A 58-year-old woman underwent an attempted mitral valve repair for degenerative mitral disease at an outside institution. Multiple attempts at valve repair were followed by bovine mitral valve replacement with complete retention of the anterior leaflet. Her postoperative course was prolonged because of cardiogenic shock requiring temporary mechanical support and the need for tracheostomy. A year later, she had persistent heart failure symptoms including fatigue, dyspnea on exertion, fluid retention and weight gain.

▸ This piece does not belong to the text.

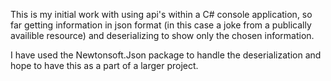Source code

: This is my initial work with using api's within a C# console application, so far getting information in json format (in this case a joke from a publically availible resource) and deserializing to show only the chosen information. 

I have used the Newtonsoft.Json package to handle the deserialization and hope to have this as a part of a larger project.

An echocardiogram performed at Cleveland Clinic showed a fixed, elevated gradient across her LVOT secondary to retained anterior mitral leaflet. Her resting LVOT gradient was 52 mm Hg. The gradient increased to 56 mm Hg with Valsalva maneuver and 70 mm Hg with stress. The interventricular septum was noted to be 1.5 cm. There was no paravalvular leak or mitral regurgitation. Cardiac MRI confirmed the outflow obstruction secondary to a completely retained leaflet and subvalvular apparatus (Figure 1).
Figure 1. Cardiac MRIs from the first patient. Top image demonstrates a narrow left ventricular outflow tract (LVOT) (blue line) in diastole. Its diameter is 9 mm at the narrowest point, in contrast to 24 mm at the level of the aortic valve. Red arrow indicates the prosthetic mitral valve strut; yellow arrow indicates chordae to the retained anterior mitral leaflet. Bottom image demonstrates turbulent flow through the LVOT in systole.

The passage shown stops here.